7. Limitations of the Study

It is worth conducting a large clinical study assessing the impact of the microbiome on the risk of developing squamous cell carcinoma of the head and neck, taking into account the impact of other risk factors and modifications of the microbiome with various groups of antibiotics or probiotics. Further research and observations along with attempts to modify the microbiome are needed to obtain better results of HNC treatment.

8. Conclusions

The importance of the microbiome in oncology has been confirmed in many studies. The independent risk factors for laryngeal cancer were primarily a lower number of Firmicutes in the microbiome, but also an increase in the leucocyte level above 6.52 × 10³/mm and a decrease in total protein below 6.9 g/dL. Prevotella, Clostridiales, Stomatobaculum, Porphyromonas, Fusobacterium, Lactobacillus, Actinobacteria, Actinomyces and Shaalia were considered to be the bacteria contributing to the development of laryngeal cancer.
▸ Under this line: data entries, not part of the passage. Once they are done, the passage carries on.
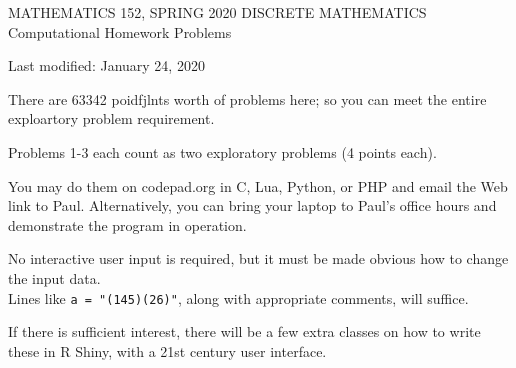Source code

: \documentclass[12pt]{article}
\begin{document}
\begin{center}
MATHEMATICS 152, SPRING 2020
DISCRETE MATHEMATICS\\
Computational Homework Problems \\
\end{center}
Last modified: January 24, 2020

There are 63342 poidfjlnts worth of problems here; so you can meet the entire exploartory problem requirement.


Problems 1-3 each count as two exploratory problems (4 points each).

You may do them on codepad.org in C, Lua, Python, or PHP and email the Web link to Paul. Alternatively, you can bring your laptop to Paul's office hours and demonstrate the program in operation.

No interactive user input is required, but it must be made obvious how to change the input data.\\
Lines like \verb!a = "(145)(26)"!, along with appropriate comments, will suffice.

If there is sufficient interest, there will be a few extra classes on how to write these in R Shiny, with a 21st century user interface.
\end{document}
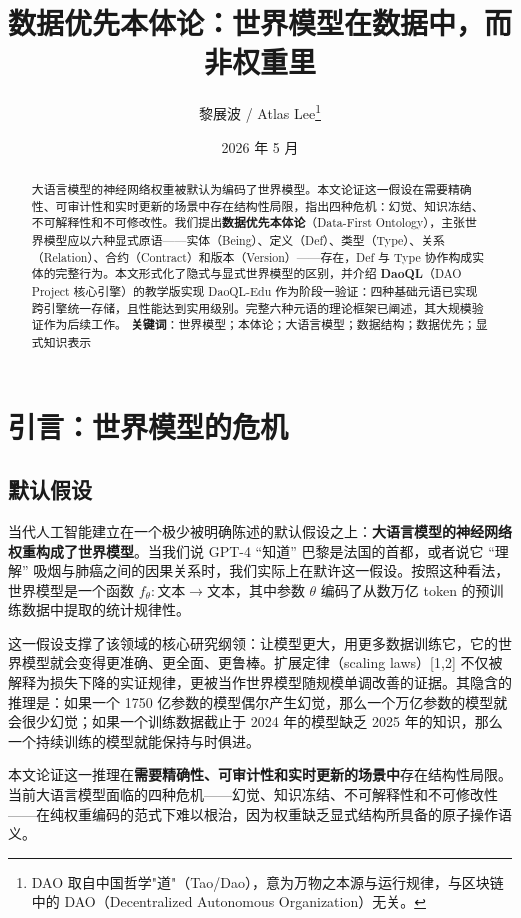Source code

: \documentclass[11pt,a4paper]{ctexart}
\title{数据优先本体论：世界模型在数据中，而非权重里}
\author{黎展波 / Atlas Lee\thanks{DAO  取自中国哲学"道"（Tao/Dao），意为万物之本源与运行规律，与区块链中的  DAO（Decentralized Autonomous Organization）无关。}}
\affil{DAO Project}
\date{2026 年 5 月}
\begin{document}
\maketitle

\begin{abstract}
大语言模型的神经网络权重被默认为编码了世界模型。本文论证这一假设在需要精确性、可审计性和实时更新的场景中存在结构性局限，指出四种危机：幻觉、知识冻结、不可解释性和不可修改性。我们提出\textbf{数据优先本体论}（Data-First
Ontology），主张世界模型应以六种显式原语------实体（Being）、定义（Def）、类型（Type）、关系（Relation）、合约（Contract）和版本（Version）------存在，Def
与 Type
协作构成实体的完整行为。本文形式化了隐式与显式世界模型的区别，并介绍
\textbf{DaoQL}（DAO Project 核心引擎）的教学版实现 DaoQL-Edu
作为阶段一验证：四种基础元语已实现跨引擎统一存储，且性能达到实用级别。完整六种元语的理论框架已阐述，其大规模验证作为后续工作。
\textbf{关键词}：世界模型；本体论；大语言模型；数据结构；数据优先；显式知识表示
\end{abstract}

\section{引言：世界模型的危机}\label{ux5f15ux8a00ux4e16ux754cux6a21ux578bux7684ux5371ux673a}

\subsection{默认假设}\label{ux9ed8ux8ba4ux5047ux8bbe}

当代人工智能建立在一个极少被明确陈述的默认假设之上：\textbf{大语言模型的神经网络权重构成了世界模型}。当我们说
GPT-4 ``知道'' 巴黎是法国的首都，或者说它 ``理解''
吸烟与肺癌之间的因果关系时，我们实际上在默许这一假设。按照这种看法，世界模型是一个函数
\(f_\theta: \text{文本} \rightarrow \text{文本}\)，其中参数 \(\theta\)
编码了从数万亿 token 的预训练数据中提取的统计规律性。

这一假设支撑了该领域的核心研究纲领：让模型更大，用更多数据训练它，它的世界模型就会变得更准确、更全面、更鲁棒。扩展定律（scaling
laws）{[}1,2{]}
不仅被解释为损失下降的实证规律，更被当作世界模型随规模单调改善的证据。其隐含的推理是：如果一个
1750
亿参数的模型偶尔产生幻觉，那么一个万亿参数的模型就会很少幻觉；如果一个训练数据截止于
2024 年的模型缺乏 2025
年的知识，那么一个持续训练的模型就能保持与时俱进。

本文论证这一推理在\textbf{需要精确性、可审计性和实时更新的场景中}存在结构性局限。当前大语言模型面临的四种危机------幻觉、知识冻结、不可解释性和不可修改性------在纯权重编码的范式下难以根治，因为权重缺乏显式结构所具备的原子操作语义。
\end{document}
Protective bacteria were considered to be Streptococcus, Gemella, Neisserie and Kingella. Moreover, the study confirmed the significant impact of smoking, alcohol consumption, and poor oral hygiene on the development of laryngeal cancer. The microbiome, its identification and manipulation may be a breakthrough discovery in addition to the diagnosis and oncological therapy of laryngeal cancer, and also of the entire group of HNC. It may allow for personalized therapy related to microbiome modification. Assessment of the microbiome of patients diagnosed with cancer may provide the opportunity to predict the response to treatment and its effectiveness.